10.000 Menschen feierten fröhlich und friedlich im Freizeitpark

von A. van de Loo/Gemeinde Kriftel

(22.07.2022) Es war warm, aber nicht zu warm. Die Sonne strahlte drei Tage lang, als wolle sie ihren Teil zum Gelingen des großen Krifteler Events beitragen und die Menschen besuchten nahezu alle Veranstaltungen im Freizeitpark so zahlreich und ausdauernd, dass das Bedürfnis, sich nach langen coronabedingten Einschränkungen unbeschwert zu treffen und zu feiern, greifbar war.

Das große Fest anlässlich zweier großer Jubiläen – 50 Jahre Freizeitpark und 70 Jahre Kulturforum – war von Freitag bis Sonntag bestens besucht. „Ich denke, jeder der 11.000 Krifteler war einmal da“, sagt Bürgermeister Christian Seitz und lacht. Das Orga-Team schätzt, dass in jedem Fall über 10.000 Menschen kamen. Allein schon an den Abenden mit Livekonzerten waren mehrere Tausend Personen zwischen den Getränke- und Imbissständen und vor der Bühne zu finden.

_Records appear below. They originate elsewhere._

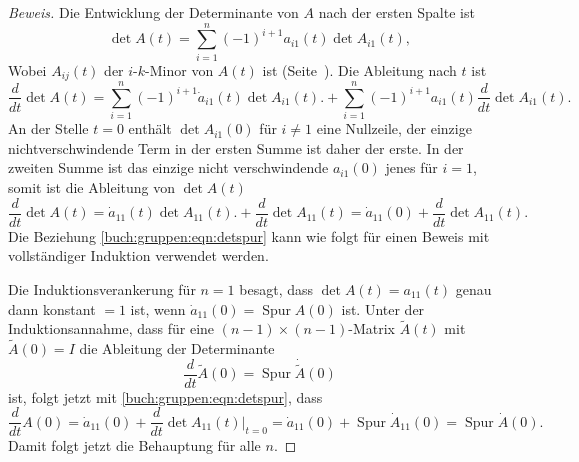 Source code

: \begin{proof}[Beweis]
Die Entwicklung der Determinante von $A$ nach der ersten Spalte ist
\[
\det A(t) = \sum_{i=1}^n (-1)^{i+1} a_{i1}(t) \det A_{i1}(t),
\]
Wobei $A_{i\!j}(t)$ der $i$-$k$-Minor von $A(t)$ ist
(Seite~\pageref{buch:linear:def:minor}).
Die Ableitung nach $t$ ist
\[
\frac{d}{dt} \det A(t)
=
\sum_{i=1}^n (-1)^{i+1} \dot{a}_{i1}(t) \det A_{i1}(t).
+
\sum_{i=1}^n (-1)^{i+1} a_{i1}(t) \frac{d}{dt}\det A_{i1}(t).
\]
An der Stelle $t=0$ enthält $\det A_{i1}(0)$ für $i\ne 1$
eine Nullzeile, der einzige nichtverschwindende Term in der ersten
Summe ist daher der erste.
In der zweiten Summe ist das einzige nicht verschwindende $a_{i1}(0)$
jenes für $i=1$, somit ist die Ableitung von $\det A(t)$
\begin{equation}
\frac{d}{dt} \det A(t)
=
\dot{a}_{11}(t) \det A_{11}(t).
+
\frac{d}{dt}\det A_{11}(t)
=
\dot{a}_{11}(0) 
+
\frac{d}{dt}\det A_{11}(t).
\label{buch:gruppen:eqn:detspur}
\end{equation}
Die Beziehung \eqref{buch:gruppen:eqn:detspur} kann wie folgt
für einen Beweis mit vollständiger Induktion verwendet werden.

Die Induktionsverankerung für $n=1$ besagt, dass $\det A(t)=a_{11}(t)$
genau dann konstant $=1$ ist, wenn $\dot{a}_{11}(0)=\operatorname{Spur}A(0)$
ist.
Unter der Induktionsannahme, dass für eine $(n-1)\times(n-1)$-Matrix
$\tilde{A}(t)$ mit $\tilde{A}(0)=I$ die Ableitung der Determinante
\[
\frac{d}{dt}\tilde{A}(0)
=
\operatorname{Spur}\dot{\tilde{A}}(0)
\]
ist, folgt jetzt mit
\eqref{buch:gruppen:eqn:detspur}, dass
\[
\frac{d}{dt}A(0)
=
\dot{a}_{11}(0)
+
\frac{d}{dt} \det A_{11}(t)\bigg|_{t=0}
=
\dot{a}_{11}(0)
+
\operatorname{Spur}\dot{A}_{11}(0)
=
\operatorname{Spur}\dot{A}(0).
\]
Damit folgt jetzt die Behauptung für alle $n$.
\end{proof}

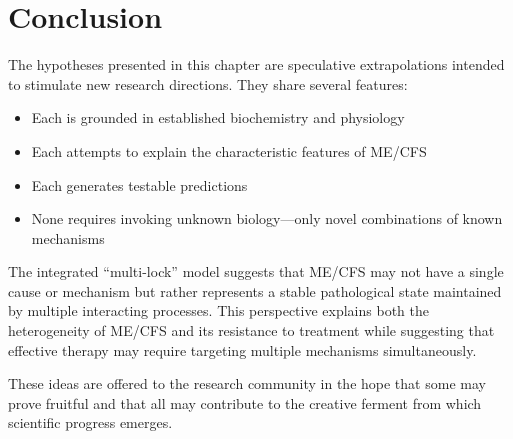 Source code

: 





\section{Conclusion}

The hypotheses presented in this chapter are speculative extrapolations intended to stimulate new research directions. They share several features:

\begin{itemize}
    \item Each is grounded in established biochemistry and physiology
    \item Each attempts to explain the characteristic features of ME/CFS
    \item Each generates testable predictions
    \item None requires invoking unknown biology---only novel combinations of known mechanisms
\end{itemize}

The integrated ``multi-lock'' model suggests that ME/CFS may not have a single cause or mechanism but rather represents a stable pathological state maintained by multiple interacting processes. This perspective explains both the heterogeneity of ME/CFS and its resistance to treatment while suggesting that effective therapy may require targeting multiple mechanisms simultaneously.

These ideas are offered to the research community in the hope that some may prove fruitful and that all may contribute to the creative ferment from which scientific progress emerges.

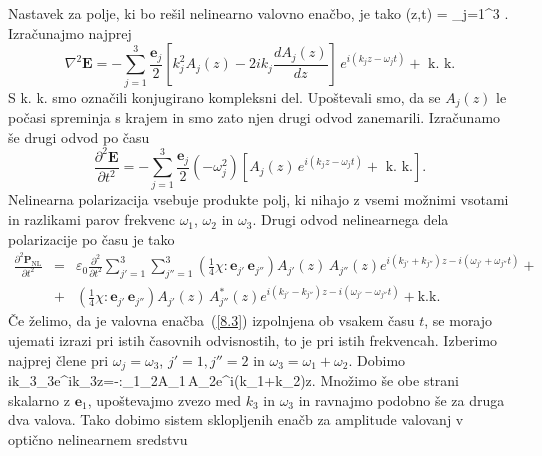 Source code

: \documentclass[11pt,fleqn]{book} %
\begin{document}
Nastavek za polje, ki bo rešil nelinearno valovno enačbo, je tako
\beq
{}(z,t) = \sum_{j=1}^3 .
\label{eq:nlnastavek}
\eeq
Izračunajmo najprej 
\begin{equation}
\nabla^{2}\mathbf{E}=-\sum_{j=1}^3 \frac{\mathbf{e}_{j}}{2}\left[k_{j}^{2}A_{j}(z)-2ik_{j}
\frac{dA_{j}(z)}{dz}\right]\, e^{i(k_{j}z-\omega_{j}t)}+\mbox{ k. k.}
\label{8.5}
\end{equation}
S k. k. smo označili konjugirano kompleksni del. Upoštevali smo,
da se $A_{j}(z)$ le počasi spreminja s krajem in smo zato njen
drugi odvod zanemarili.
Izračunamo še drugi odvod po času 
\begin{equation}
\frac{\partial^2\mathbf{E}}{\partial t^2}=-\sum_{j=1}^3 \frac{\mathbf{e}_{j}}{2}
\left(-\omega_j^2\right) \left[A_{j}(z)\, e^{i(k_{j}z-\omega_{j}t)}+\mbox{ k. k.}\right].
\label{8.5a}
\end{equation}
Nelinearna polarizacija vsebuje produkte polj, ki nihajo z vsemi možnimi
vsotami in razlikami parov frekvenc $\omega_{1}$, $\omega_{2}$ in
$\omega_{3}$. Drugi odvod nelinearnega dela polarizacije po času je tako
\begin{eqnarray}
\frac{\partial^2\mathbf{P}_\mathrm{NL}}{\partial t^2}&=&\varepsilon_0 \frac{\partial^2}
{\partial t^2}\sum_{j'=1}^3 \sum_{j''=1}^3 
 \left( \frac{1}{4} \chi:\mathbf{e}_{j'}\,\mathbf{e}_{j''}\right) 
 A_{j'}(z)\,A_{j''}(z) e^{i(k_{j'}+k_{j''})z-i(\omega_{j'}+\omega_{j''}t)}+ \nonumber\\
&+& \left( \frac{1}{4} \chi:\mathbf{e}_{j'}\,\mathbf{e}_{j''}\right)
A_{j'}(z)\,A_{j''}^*(z) e^{i(k_{j'}-k_{j''})z-i(\omega_{j'}-\omega_{j''}t)}+ \mathrm{k. k.}
\label{8.5b}
\end{eqnarray}
Če želimo, da je valovna enačba~(\ref{8.3}) izpolnjena ob vsakem času $t$, se morajo
ujemati izrazi pri istih časovnih odvisnostih, to je pri istih frekvencah. Izberimo
najprej člene pri $\omega_j = \omega_3$, $j'=1, j''=2$ in $\omega_3 = \omega_1 + \omega_2$. Dobimo
\beq
ik_{3}_{3}e^{ik_{3}z}=-\chi:_{1}_{2}A_{1}\,A_{2}e^{i(k_{1}+k_{2})z}.
\label{8.7}
\eeq
Množimo še obe strani skalarno z $\mathbf{e}_{1}$, upoštevajmo zvezo med $k_{3}$ in $\omega_{3}$ in 
ravnajmo podobno še za druga dva valova. Tako dobimo sistem sklopljenih
enačb za amplitude valovanj v optično nelinearnem sredstvu
\end{document}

Das Schöne: Überall gute Laune. Und der Park präsentierte sich von seiner besten Seite: Festivalfeeling unter alten Bäumen mit guten Auftritten auf der beeindruckenden Profibühne – die Besucherinnen und Besucher, vom Kleinkind zum Senior und zur Seniorin, waren begeistert und machten dies in Gesprächen und auf Social Media deutlich. Viele äußerten sogar den Wunsch, jedes Jahr im Park zu feiern. Highlight war sicher auch das kurze Überraschungs-Feuerwerk am Samstagabend.

 

„Einfach Weltklasse“

Zum Abschluss des Festes am Sonntagabend zeigte sich das Orga-Team erschöpft, aber erleichtert und glücklich: Zum engsten Team mit „Daueranwesenheit“ gehörten Pasquale Fiore, Leiter Fachbereich Jugend, Soziales, Kultur, Katrin Scheurich, die Leiterin des Bürgerservices, Bürgermeister Christian Seitz, der Erste Beigeordnete Franz Jirasek, der Vorsitzende der Gemeindevertretung, Alexander Feist, Dr. Frank Fichert, Vorsitzender des Kulturforums, Sven Mukrasch, Vorsitzenden des Feuerwehrvereins, Michael Wipfler, Vorsitzender der Krifteler Kerbegesellschaft, und Bernd Reimann, Chef des Foto- und Filmclubs.„Zusammen mit den vielen, über 100 Ehrenamtlichen aus über 60 Vereinen und Verbänden, dem Team der Technik rund um Peter Heyel und Ralf Engler, den unermüdlichen Moderatoren Axel Lorth und Heike Wölfel und unseren Sponsoren ist es gelungen, tausende Menschen zu erfreuen. Alle werden das Parkfest noch lange als etwas ganz Besonderes in Erinnerung behalten. Nur in gutem Miteinander und dem Engagement jedes Einzelnen konnte dieses einzigartige Fest gelingen. Nach unserem Motto ‚Ohne Dich geht Kriftel nich‘ haben wir sehr vielen Menschen nach langer Zeit ein großes Geschenk gemacht und ein Lächeln ins Gesicht gezaubert“, zieht Bürgermeister Christian Seitz Bilanz. „Dafür möchten wir ein sehr herzliches Dankeschön sagen.“ Er hob auch den unermüdlichen Einsatz vom Außendienst, den Wasser- und Hausmeistern der Gemeinde hervor.

 

Autogramm auf dem Schuh

Das bunte Programm war groß und umfassend, die Bewirtung durch Heimat- und Festwagengesellschaft, Kerbegesellschaft, die Freiwillige Feuerwehr und Feuerwehrverein, den Gesangverein Liederkranz, die Eismanufaktur Breitwieser, aber auch am Thai-Stand ist bestens organisiert. Endlos lange Schlangen gab es nicht. Die Kerbeborsch schenkten Apfelwein vom Obsthof ins Gerippte und warben für die Kerb Ende September, am Stand des Lions Club Hattersheim-Kriftel konnte man Wein probieren. Unmöglich, alles und jeden zu nennen und hervorzuheben.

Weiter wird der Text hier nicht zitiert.